My background is in math, and I spent a great deal of time (up to a doctorate) studying it. When people ask me what it means to have a Ph.D, I like to joke that it means that I went to school for too long. But really, once I started studying it, the math bug bite me... it couldn't stop. Studying math can be bittersweet, you struggle for long periods wrapping your head around things followed by a brief "aha!" moment... until you sink back into confusion. But I loved the challenge it presented and I dug into it as deeply as I could... until the day came that I needed to graduate and go out into the world. Then I quickly realized that finding a job in math was going to very difficult. This might sound the exact opposite to everything anyone has ever said about math and getting a technical job, but you'd have to understand, I studied pure math... As pure as I could find. The closest I got to any kind of application was how one theory could be used in another.

So my job search began until I finally found a job... doing something I knew nothing about. When I started, I pursued it, worked at it, and tried to master as much of it as I could. While it was still technical in nature, the further I got into my new career, the more distant my math felt and the less passionate I felt for what I now found myself doing. I sank into a daily cycle of working... and found myself missing my passion.
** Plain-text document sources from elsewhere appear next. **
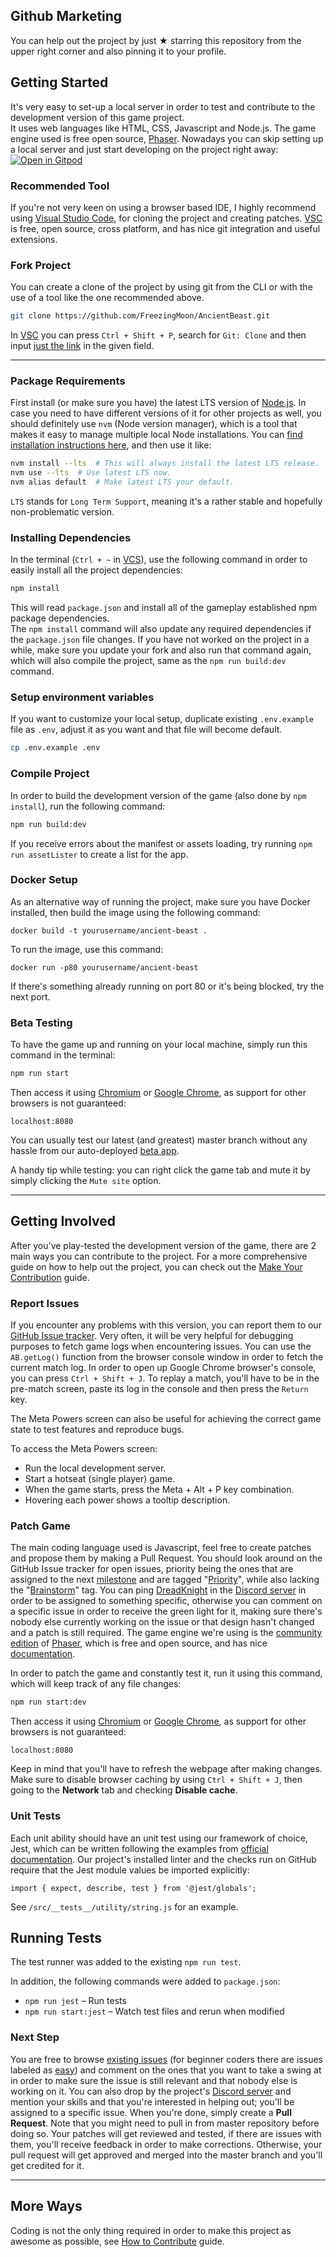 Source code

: ## Github Marketing

You can help out the project by just ★ starring this repository from the upper right corner and also pinning it to your profile.

## Getting Started

It's very easy to set-up a local server in order to test and contribute to the development version of this game project.  
It uses web languages like HTML, CSS, Javascript and Node.js. The game engine used is free open source, [Phaser](https://phaser.io).
Nowadays you can skip setting up a local server and just start developing on the project right away: [![Open in Gitpod](https://img.shields.io/badge/setup-automated-blue?logo=gitpod)](https://gitpod.io/#https://github.com/FreezingMoon/AncientBeast)

### Recommended Tool

If you're not very keen on using a browser based IDE, I highly recommend using [Visual Studio Code](https://code.visualstudio.com/download), for cloning the project and creating patches. [VSC](https://code.visualstudio.com/download) is free, open source, cross platform, and has nice git integration and useful extensions.

### Fork Project

You can create a clone of the project by using git from the CLI or with the use of a tool like the one recommended above.

```sh
git clone https://github.com/FreezingMoon/AncientBeast.git
```

In [VSC](https://code.visualstudio.com/download) you can press `Ctrl + Shift + P`, search for `Git: Clone` and then input [just the link](https://github.com/FreezingMoon/AncientBeast.git) in the given field.

---

### Package Requirements

First install (or make sure you have) the latest LTS version of [Node.js](https://nodejs.org). In case you need to have different versions of it for other projects as well, you should definitely use `nvm` (Node version manager), which is a tool that makes it easy to manage multiple local Node installations. You can [find installation instructions here](https://github.com/nvm-sh/nvm#install--update-script), and then use it like:

```sh
nvm install --lts  # This will always install the latest LTS release.
nvm use --lts  # Use latest LTS now.
nvm alias default  # Make latest LTS your default.
```

`LTS` stands for `Long Term Support`, meaning it's a rather stable and hopefully non-problematic version.

### Installing Dependencies

In the terminal (`Ctrl + ~` in [VCS](https://code.visualstudio.com/download)), use the following command in order to easily install all the project dependencies:

```sh
npm install
```

This will read `package.json` and install all of the gameplay established npm package dependencies.  
The `npm install` command will also update any required dependencies if the `package.json` file changes. If you have not worked on the project in a while, make sure you update your fork and also run that command again, which will also compile the project, same as the `npm run build:dev` command.

### Setup environment variables

If you want to customize your local setup, duplicate existing `.env.example` file as `.env`, adjust it as you want and that file will become default.

```sh
cp .env.example .env
```

### Compile Project

In order to build the development version of the game (also done by `npm install`), run the following command:

```sh
npm run build:dev
```

If you receive errors about the manifest or assets loading, try running `npm run assetLister` to create a list for the app.

### Docker Setup

As an alternative way of running the project, make sure you have Docker installed, then build the image using the following command:

```
docker build -t yourusername/ancient-beast .
```

To run the image, use this command:

```
docker run -p80 yourusername/ancient-beast
```

If there's something already running on port 80 or it's being blocked, try the next port.

### Beta Testing

To have the game up and running on your local machine, simply run this command in the terminal:

```sh
npm run start
```

Then access it using [Chromium](https://chromium.org) or [Google Chrome](https://google.com/chrome), as support for other browsers is not guaranteed:

```
localhost:8080
```

You can usually test our latest (and greatest) master branch without any hassle from our auto-deployed [beta app](https://beta.ancientbeast.com).

A handy tip while testing: you can right click the game tab and mute it by simply clicking the `Mute site` option.

---

## Getting Involved

After you've play-tested the development version of the game, there are 2 main ways you can contribute to the project.
For a more comprehensive guide on how to help out the project, you can check out the [Make Your Contribution](https://AncientBeast.com/contribute) guide.

### Report Issues

If you encounter any problems with this version, you can report them to our [GitHub Issue tracker](https://github.com/FreezingMoon/AncientBeast/issues).
Very often, it will be very helpful for debugging purposes to fetch game logs when encountering issues. You can use the `AB.getLog()` function from the browser console window in order to fetch the current match log.
In order to open up Google Chrome browser's console, you can press `Ctrl + Shift + J`. To replay a match, you'll have to be in the pre-match screen, paste its log in the console and then press the `Return` key.

The Meta Powers screen can also be useful for achieving the correct game state to test features and reproduce bugs.

To access the Meta Powers screen:

- Run the local development server.
- Start a hotseat (single player) game.
- When the game starts, press the Meta + Alt + P key combination.
- Hovering each power shows a tooltip description.

### Patch Game

The main coding language used is Javascript, feel free to create patches and propose them by making a Pull Request.
You should look around on the GitHub Issue tracker for open issues, priority being the ones that are assigned to the next [milestone](https://github.com/FreezingMoon/AncientBeast/milestones) and are tagged "[Priority](https://github.com/FreezingMoon/AncientBeast/labels/Priority)", while also lacking the "[Brainstorm](https://github.com/FreezingMoon/AncientBeast/labels/Brainstorm)" tag. You can ping [DreadKnight](https://github.com/DreadKnight) in the [Discord server](https://discord.gg/x78rKen) in order to be assigned to something specific, otherwise you can comment on a specific issue in order to receive the green light for it, making sure there's nobody else currently working on the issue or that design hasn't changed and a patch is still required. The game engine we're using is the [community edition](https://github.com/photonstorm/phaser-ce) of [Phaser](https://github.com/photonstorm/phaser), which is free and open source, and has nice [documentation](https://photonstorm.github.io/phaser-ce).

In order to patch the game and constantly test it, run it using this command, which will keep track of any file changes:

```sh
npm run start:dev
```

Then access it using [Chromium](https://chromium.org) or [Google Chrome](https://google.com/chrome), as support for other browsers is not guaranteed:

```
localhost:8080
```

Keep in mind that you'll have to refresh the webpage after making changes. Make sure to disable browser caching by using `Ctrl + Shift + J`, then going to the **Network** tab and checking **Disable cache**.

### Unit Tests

Each unit ability should have an unit test using our framework of choice, Jest, which can be written following the examples from [official documentation](https://jestjs.io/docs/getting-started).
Our project's installed linter and the checks run on GitHub require that the Jest module values be imported explicitly:

```
import { expect, describe, test } from '@jest/globals';
```

See `/src/__tests__/utility/string.js` for an example.

## Running Tests

The test runner was added to the existing `npm run test`.

In addition, the following commands were added to `package.json`:

* `npm run jest` – Run tests
* `npm run start:jest` – Watch test files and rerun when modified

### Next Step

You are free to browse [existing issues](https://github.com/FreezingMoon/AncientBeast/issues) (for beginner coders there are issues labeled as [easy](https://github.com/FreezingMoon/AncientBeast/issues?q=is%3Aopen+is%3Aissue+label%3Aeasy)) and comment on the ones that you want to take a swing at in order to make sure the issue is still relevant and that nobody else is working on it. You can also drop by the project's [Discord server](https://discord.gg/x78rKen) and mention your skills and that you're interested in helping out; you'll be assigned to a specific issue. When you're done, simply create a **Pull Request**. Note that you might need to pull in from master repository before doing so. Your patches will get reviewed and tested, if there are issues with them, you'll receive feedback in order to make corrections. Otherwise, your pull request will get approved and merged into the master branch and you'll get credited for it.

---

## More Ways

Coding is not the only thing required in order to make this project as awesome as possible, see [How to Contribute](https://ancientbeast.com/contribute) guide.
Honestly, this was tough for me to process, but I soldiered through it trying to be as pragmatic as possible. And I discovered a silver lining, as a part of my job, I got to deal with massive amounts of data which I would have to examine, process, clean, and manipulate in order to produce desired results.
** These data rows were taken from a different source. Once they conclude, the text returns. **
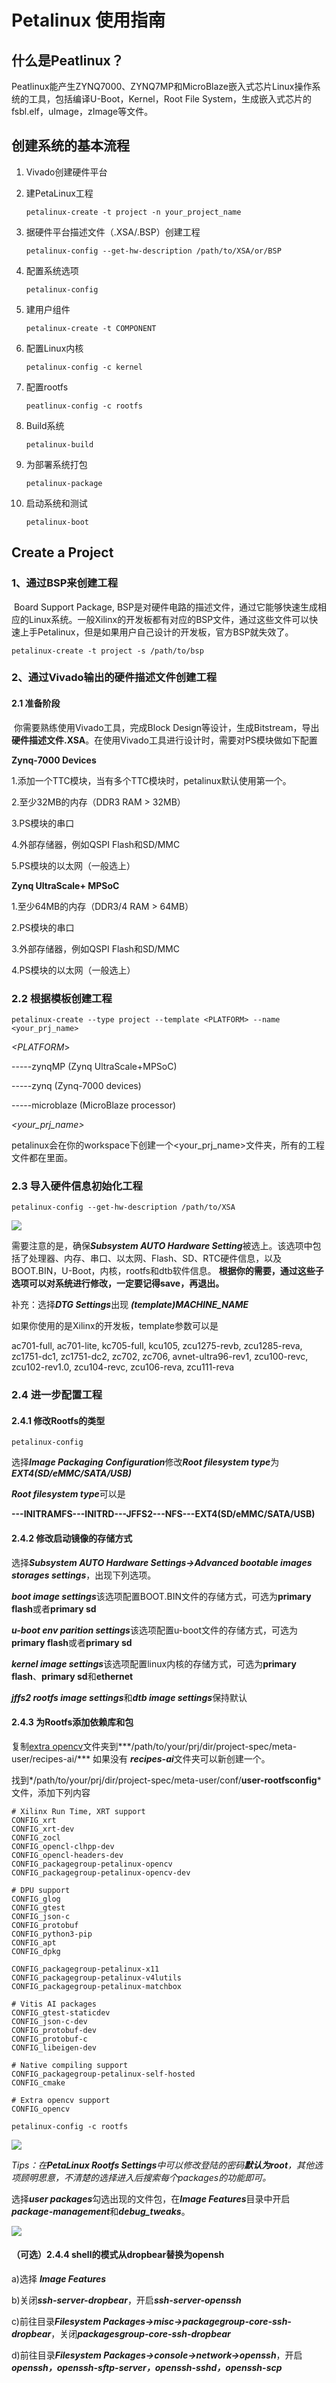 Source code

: # Petalinux 使用指南

## 什么是Peatlinux？

​	Peatlinux能产生ZYNQ7000、ZYNQ7MP和MicroBlaze嵌入式芯片Linux操作系统的工具，包括编译U-Boot，Kernel，Root File System，生成嵌入式芯片的fsbl.elf，uImage，zImage等文件。

## 创建系统的基本流程

1. Vivado创建硬件平台

2. 建PetaLinux工程

   `petalinux-create -t project -n your_project_name`

3. 据硬件平台描述文件（.XSA/.BSP）创建工程

   `petalinux-config --get-hw-description /path/to/XSA/or/BSP`

4. 配置系统选项

   `petalinux-config`

5. 建用户组件

   `petalinux-create -t COMPONENT`

6. 配置Linux内核

   `petalinux-config -c kernel`

7. 配置rootfs

   `peatlinux-config -c rootfs`

8. Build系统

   `petalinux-build`

9. 为部署系统打包

   `petalinux-package`

10. 启动系统和测试

    `petalinux-boot`

## Create a Project

### 1、通过BSP来创建工程

​	Board Support Package, BSP是对硬件电路的描述文件，通过它能够快速生成相应的Linux系统。一般Xilinx的开发板都有对应的BSP文件，通过这些文件可以快速上手Petalinux，但是如果用户自己设计的开发板，官方BSP就失效了。

`petalinux-create -t project -s /path/to/bsp`

### 2、通过Vivado输出的硬件描述文件创建工程

#### 2.1 准备阶段

​	你需要熟练使用Vivado工具，完成Block Design等设计，生成Bitstream，导出**硬件描述文件.XSA**。在使用Vivado工具进行设计时，需要对PS模块做如下配置

__Zynq-7000 Devices__

1.添加一个TTC模块，当有多个TTC模块时，petalinux默认使用第一个。

2.至少32MB的内存（DDR3 RAM > 32MB）

3.PS模块的串口

4.外部存储器，例如QSPI Flash和SD/MMC

5.PS模块的以太网（一般选上）

__Zynq UltraScale+ MPSoC__

1.至少64MB的内存（DDR3/4 RAM > 64MB）

2.PS模块的串口

3.外部存储器，例如QSPI Flash和SD/MMC

4.PS模块的以太网（一般选上）

### 2.2 根据模板创建工程

`petalinux-create --type project --template <PLATFORM> --name <your_prj_name>`

*<PLATFORM*> 

-----zynqMP (Zynq UltraScale+MPSoC)

-----zynq (Zynq-7000 devices)

-----microblaze (MicroBlaze processor)

*<your_prj_name>*

petalinux会在你的workspace下创建一个<your_prj_name>文件夹，所有的工程文件都在里面。

### 2.3 导入硬件信息初始化工程

`petalinux-config --get-hw-description /path/to/XSA`

![](https://github.com/Jaso0n/DPU-Design-Flow/blob/master/ZedBoard/petalinux_guide_image/config.png)

需要注意的是，确保***Subsystem AUTO Hardware Setting***被选上。该选项中包括了处理器、内存、串口、以太网、Flash、SD、RTC硬件信息，以及BOOT.BIN，U-Boot，内核，rootfs和dtb软件信息。
**根据你的需要，通过这些子选项可以对系统进行修改，一定要记得save，再退出。**

补充：选择***DTG Settings***出现
***(template)MACHINE_NAME***

如果你使用的是Xilinx的开发板，template参数可以是

ac701-full, ac701-lite, kc705-full, kcu105, zcu1275-revb,
zcu1285-reva, zc1751-dc1, zc1751-dc2, zc702, zc706, avnet-ultra96-rev1, zcu100-revc,
zcu102-rev1.0, zcu104-revc, zcu106-reva, zcu111-reva

### 2.4 进一步配置工程

#### 2.4.1 修改Rootfs的类型

`petalinux-config`

选择***Image Packaging Configuration***修改***Root filesystem type***为***EXT4(SD/eMMC/SATA/USB)***

***Root filesystem type***可以是

**---INITRAMFS---INITRD---JFFS2---NFS---EXT4(SD/eMMC/SATA/USB)**

#### 2.4.2 修改启动镜像的存储方式

选择***Subsystem AUTO Hardware Settings->Advanced bootable images storages settings***，出现下列选项。

***boot image settings***该选项配置BOOT.BIN文件的存储方式，可选为**primary flash**或者**primary sd**

***u-boot env parition settings***该选项配置u-boot文件的存储方式，可选为**primary flash**或者**primary sd**

***kernel image settings***该选项配置linux内核的存储方式，可选为**primary flash**、**primary sd**和**ethernet**

***jffs2 rootfs image settings***和***dtb image settings***保持默认

#### 2.4.3 为Rootfs添加依赖库和包

复制[extra opencv][1]文件夹到***/path/to/your/prj/dir/project-spec/meta-user/recipes-ai/*** 如果没有
***recipes-ai***文件夹可以新创建一个。

找到*/path/to/your/prj/dir/project-spec/meta-user/conf/**user-rootfsconfig***
文件，添加下列内容

```
# Xilinx Run Time, XRT support
CONFIG_xrt
CONFIG_xrt-dev
CONFIG_zocl
CONFIG_opencl-clhpp-dev
CONFIG_opencl-headers-dev
CONFIG_packagegroup-petalinux-opencv
CONFIG_packagegroup-petalinux-opencv-dev

# DPU support
CONFIG_glog
CONFIG_gtest
CONFIG_json-c
CONFIG_protobuf
CONFIG_python3-pip
CONFIG_apt
CONFIG_dpkg

CONFIG_packagegroup-petalinux-x11
CONFIG_packagegroup-petalinux-v4lutils
CONFIG_packagegroup-petalinux-matchbox

# Vitis AI packages
CONFIG_gtest-staticdev
CONFIG_json-c-dev
CONFIG_protobuf-dev
CONFIG_protobuf-c
CONFIG_libeigen-dev

# Native compiling support
CONFIG_packagegroup-petalinux-self-hosted
CONFIG_cmake

# Extra opencv support
CONFIG_opencv
```

`petalinux-config -c rootfs`

![](https://github.com/Jaso0n/DPU-Design-Flow/blob/master/ZedBoard/petalinux_guide_image/rootfs_config.png)

_Tips：在**PetaLinux Rootfs Settings**中可以修改登陆的密码**默认为root**，其他选项顾明思意，不清楚的选择进入后搜索每个packages的功能即可。_

选择***user packages***勾选出现的文件包，在***Image Features***目录中开启***package-management***和***debug_tweaks***。

![](https://github.com/Jaso0n/DPU-Design-Flow/blob/master/ZedBoard/petalinux_guide_image/rootfs_config_main.png)

#### （可选）2.4.4 shell的模式从dropbear替换为opensh

a)选择 ***Image Features***

b)关闭***ssh-server-dropbear***，开启***ssh-server-openssh***

c)前往目录***Filesystem Packages->misc->packagegroup-core-ssh-dropbear***，关闭***packagesgroup-core-ssh-dropbear***

d)前往目录***Filesystem Packages->console->network->openssh***，开启***openssh，openssh-sftp-server，openssh-sshd，openssh-scp***






[1]:https://github.com/Jaso0n/vitis_ai_custom_platform_flow/tree/master/ref_files/opencv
The more I worked with the data, the more I enjoyed it. It revived an old interest I had in coding and allowed me to use my math background. So I started pursuing this growing interest with the same excitement that I had for my studies in school. I started learning python, c++, and even gained experience in parallel coding and computing (which seemed like black magic to me) all as means to more efficiently work with the data that I had. And for several years, this was enough... but all the while, I wondered if I couldn't be doing this more. Finally hit a cap of sorts within my job, and I decided to make the plunge completely into a field that I could fully pursue my new passion... working with data. One of Flatiron's mantras sums it up best for me, "Always do what you love."

Ok... but why a bootcamp?

During all of my self-study into data science, one thought continually nagged me... How can I find a way to do this full time? Demonstrating to potential employers, that I have the necessary skills isn't always easy... especially without any credentials or documented background. Additionally, how can I most efficiently fill in knowledge gaps and build my experience into a fully-fledged set of skills? I had heard of various data science bootcamps and decided to look into them. This is how I found the Flatiron school; a 15 week program that mixes lectures with real-world problems to build and cement all the skills I need to make this leap into a new career. As necessary as it was, leaving a field that you've established yourself in and starting fresh isn't easy. Having the support and guidance of a program like this helps ease the anxiety and let's me focus on studying, learning, and preparing for the future.

So here I am, I've begun the program and am wrapping up the first week. The pace is blistering...

But I'm excited to continue learning and absorbing as much as I can, and I hope that it pays off in a job in which I can do what I love.